_WORK TO COMPLETE_:
The word "GNRC" occurs in some lines of the data. Return each such line.

Saved entries:

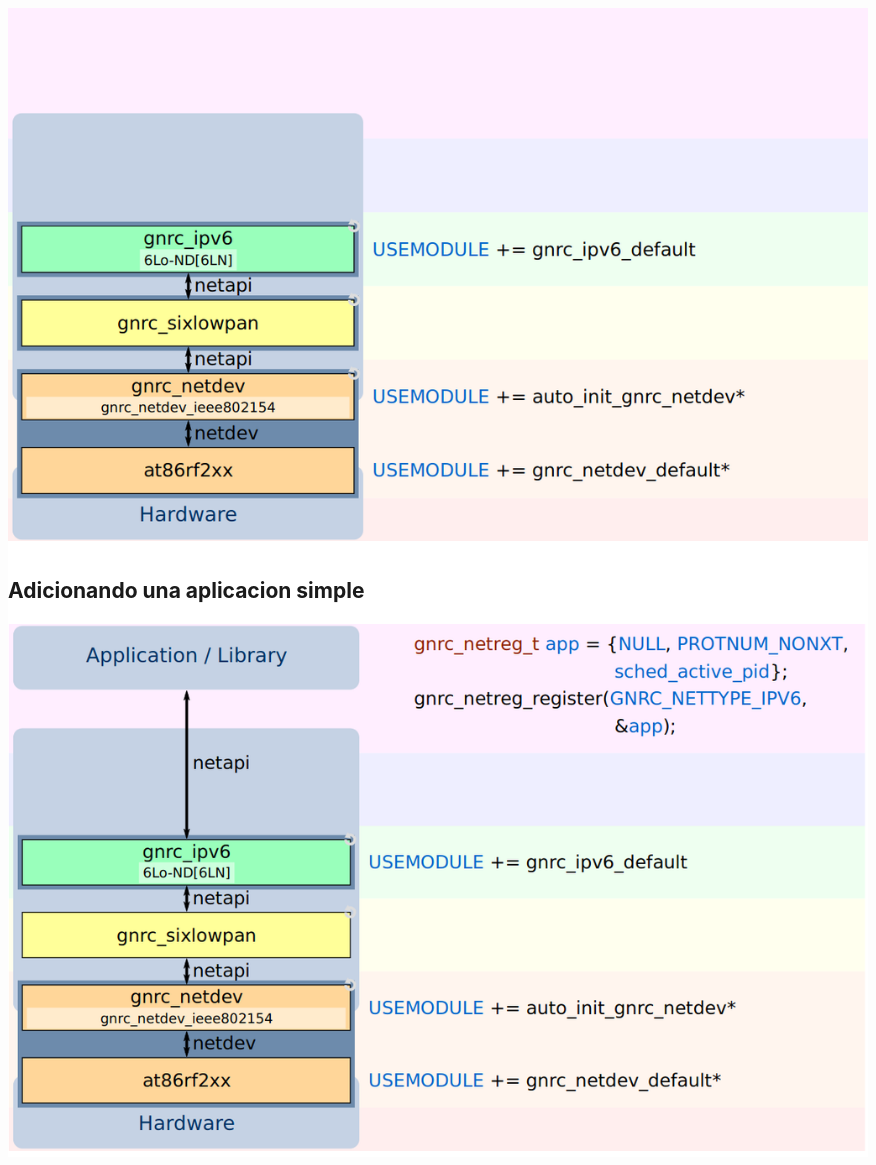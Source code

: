 ![alt text](pictures/802154.png "GNRC")

## Adicionando una aplicacion simple

![alt text](pictures/app.png "GNRC")
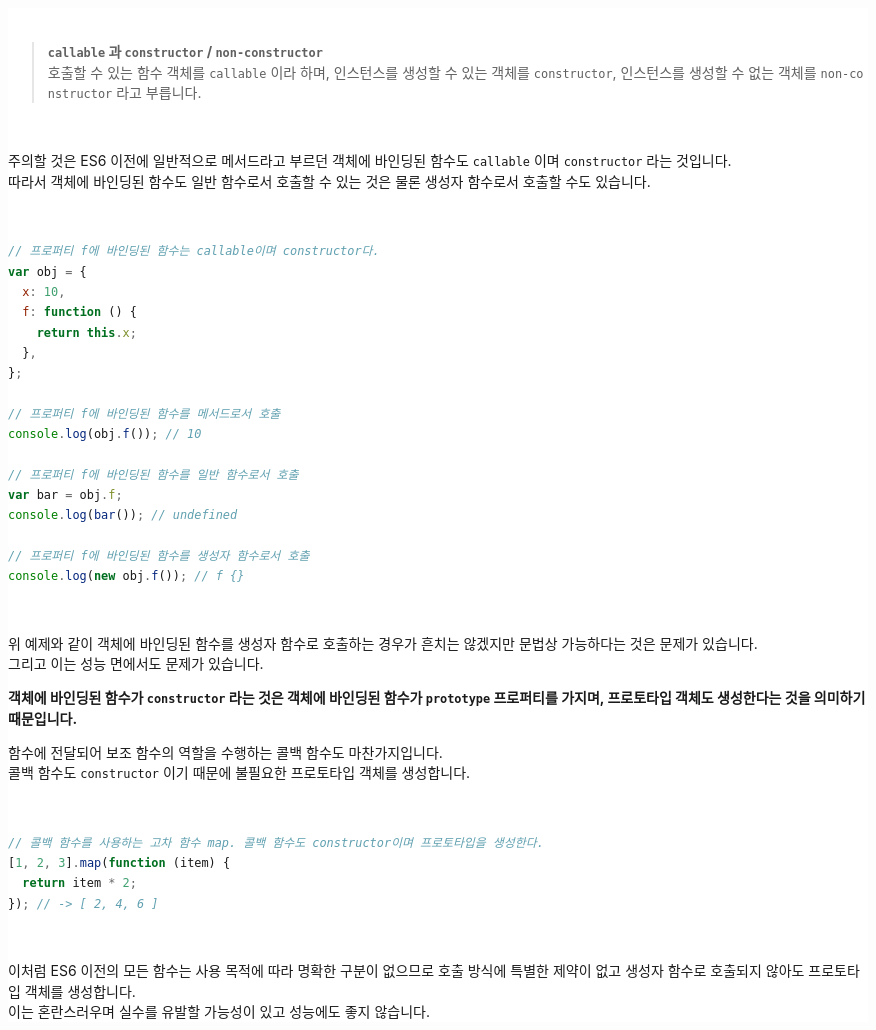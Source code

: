 <br/>

> **`callable` 과 `constructor` / `non-constructor`**  
> 호출할 수 있는 함수 객체를 `callable` 이라 하며, 인스턴스를 생성할 수 있는 객체를 `constructor`, 인스턴스를 생성할 수 없는 객체를 `non-constructor` 라고 부릅니다.

<br/>

주의할 것은 ES6 이전에 일반적으로 메서드라고 부르던 객체에 바인딩된 함수도 `callable` 이며 `constructor` 라는 것입니다.  
따라서 객체에 바인딩된 함수도 일반 함수로서 호출할 수 있는 것은 물론 생성자 함수로서 호출할 수도 있습니다.

<br/>

```javascript
// 프로퍼티 f에 바인딩된 함수는 callable이며 constructor다.
var obj = {
  x: 10,
  f: function () {
    return this.x;
  },
};

// 프로퍼티 f에 바인딩된 함수를 메서드로서 호출
console.log(obj.f()); // 10

// 프로퍼티 f에 바인딩된 함수를 일반 함수로서 호출
var bar = obj.f;
console.log(bar()); // undefined

// 프로퍼티 f에 바인딩된 함수를 생성자 함수로서 호출
console.log(new obj.f()); // f {}
```

<br/>

위 예제와 같이 객체에 바인딩된 함수를 생성자 함수로 호출하는 경우가 흔치는 않겠지만 문법상 가능하다는 것은 문제가 있습니다.  
그리고 이는 성능 면에서도 문제가 있습니다.

**객체에 바인딩된 함수가 `constructor` 라는 것은 객체에 바인딩된 함수가 `prototype` 프로퍼티를 가지며, 프로토타입 객체도 생성한다는 것을 의미하기 때문입니다.**

함수에 전달되어 보조 함수의 역할을 수행하는 콜백 함수도 마찬가지입니다.  
콜백 함수도 `constructor` 이기 때문에 불필요한 프로토타입 객체를 생성합니다.

<br/>

```javascript
// 콜백 함수를 사용하는 고차 함수 map. 콜백 함수도 constructor이며 프로토타입을 생성한다.
[1, 2, 3].map(function (item) {
  return item * 2;
}); // -> [ 2, 4, 6 ]
```

<br/>

이처럼 ES6 이전의 모든 함수는 사용 목적에 따라 명확한 구분이 없으므로 호출 방식에 특별한 제약이 없고 생성자 함수로 호출되지 않아도 프로토타입 객체를 생성합니다.  
이는 혼란스러우며 실수를 유발할 가능성이 있고 성능에도 좋지 않습니다.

_RESPONSE TO THE EXERCISE_:
: ![alt text](pictures/802154.png "GNRC")
![alt text](pictures/app.png "GNRC")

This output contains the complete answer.